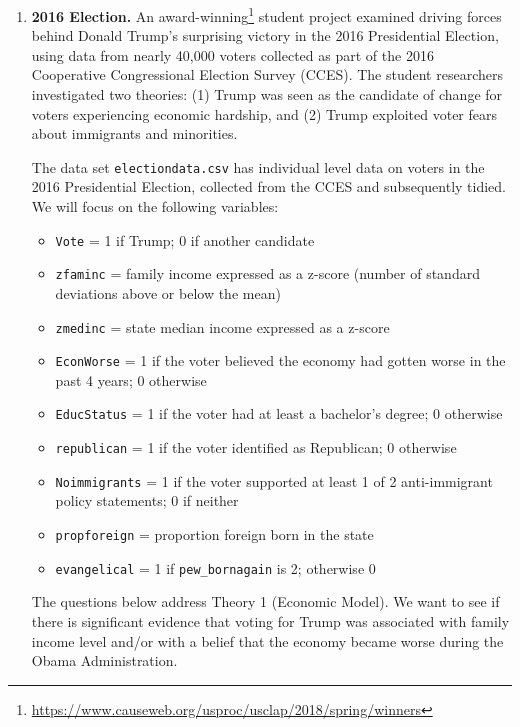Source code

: \documentclass[
]{krantz}
\providecommand{\tightlist}{%
  \setlength{\itemsep}{0pt}\setlength{\parskip}{0pt}}
\renewcommand{\href}[2]{#2\footnote{\url{#1}}}
\begin{document}
\begin{enumerate}
\def\labelenumi{\arabic{enumi}.}
\setcounter{enumi}{4}
\item
  \textbf{2016 Election.} An \href{https://www.causeweb.org/usproc/usclap/2018/spring/winners}{award-winning} student project \citep{Renier2018} examined driving forces behind Donald Trump's surprising victory in the 2016 Presidential Election, using data from nearly 40,000 voters collected as part of the 2016 Cooperative Congressional Election Survey (CCES). The student researchers investigated two theories: (1) Trump was seen as the candidate of change for voters experiencing economic hardship, and (2) Trump exploited voter fears about immigrants and minorities.

  The data set \texttt{electiondata.csv} has individual level data on voters in the 2016 Presidential Election, collected from the CCES and subsequently tidied. We will focus on the following variables:

  \begin{itemize}
  \tightlist
  \item
    \texttt{Vote} = 1 if Trump; 0 if another candidate
  \item
    \texttt{zfaminc} = family income expressed as a z-score (number of standard deviations above or below the mean)
  \item
    \texttt{zmedinc} = state median income expressed as a z-score
  \item
    \texttt{EconWorse} = 1 if the voter believed the economy had gotten worse in the past 4 years; 0 otherwise
  \item
    \texttt{EducStatus} = 1 if the voter had at least a bachelor's degree; 0 otherwise
  \item
    \texttt{republican} = 1 if the voter identified as Republican; 0 otherwise
  \item
    \texttt{Noimmigrants} = 1 if the voter supported at least 1 of 2 anti-immigrant policy statements; 0 if neither
  \item
    \texttt{propforeign} = proportion foreign born in the state
  \item
    \texttt{evangelical} = 1 if \texttt{pew\_bornagain} is 2; otherwise 0
  \end{itemize}

  The questions below address Theory 1 (Economic Model). We want to see if there is significant evidence that voting for Trump was associated with family income level and/or with a belief that the economy became worse during the Obama Administration.


\end{enumerate}
\end{document}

++++

## What to do:
Your answer must be every record above, word for word, with no pictures.

## Written response:
Source code

: \documentclass[
]{krantz}
\providecommand{\tightlist}{%
  \setlength{\itemsep}{0pt}\setlength{\parskip}{0pt}}
\renewcommand{\href}[2]{#2\footnote{\url{#1}}}
\begin{document}
\begin{enumerate}
\def\labelenumi{\arabic{enumi}.}
\setcounter{enumi}{4}
\item
  \textbf{2016 Election.} An \href{https://www.causeweb.org/usproc/usclap/2018/spring/winners}{award-winning} student project \citep{Renier2018} examined driving forces behind Donald Trump's surprising victory in the 2016 Presidential Election, using data from nearly 40,000 voters collected as part of the 2016 Cooperative Congressional Election Survey (CCES). The student researchers investigated two theories: (1) Trump was seen as the candidate of change for voters experiencing economic hardship, and (2) Trump exploited voter fears about immigrants and minorities.

  The data set \texttt{electiondata.csv} has individual level data on voters in the 2016 Presidential Election, collected from the CCES and subsequently tidied. We will focus on the following variables:

  \begin{itemize}
  \tightlist
  \item
    \texttt{Vote} = 1 if Trump; 0 if another candidate
  \item
    \texttt{zfaminc} = family income expressed as a z-score (number of standard deviations above or below the mean)
  \item
    \texttt{zmedinc} = state median income expressed as a z-score
  \item
    \texttt{EconWorse} = 1 if the voter believed the economy had gotten worse in the past 4 years; 0 otherwise
  \item
    \texttt{EducStatus} = 1 if the voter had at least a bachelor's degree; 0 otherwise
  \item
    \texttt{republican} = 1 if the voter identified as Republican; 0 otherwise
  \item
    \texttt{Noimmigrants} = 1 if the voter supported at least 1 of 2 anti-immigrant policy statements; 0 if neither
  \item
    \texttt{propforeign} = proportion foreign born in the state
  \item
    \texttt{evangelical} = 1 if \texttt{pew\_bornagain} is 2; otherwise 0
  \end{itemize}

  The questions below address Theory 1 (Economic Model). We want to see if there is significant evidence that voting for Trump was associated with family income level and/or with a belief that the economy became worse during the Obama Administration.


\end{enumerate}
\end{document}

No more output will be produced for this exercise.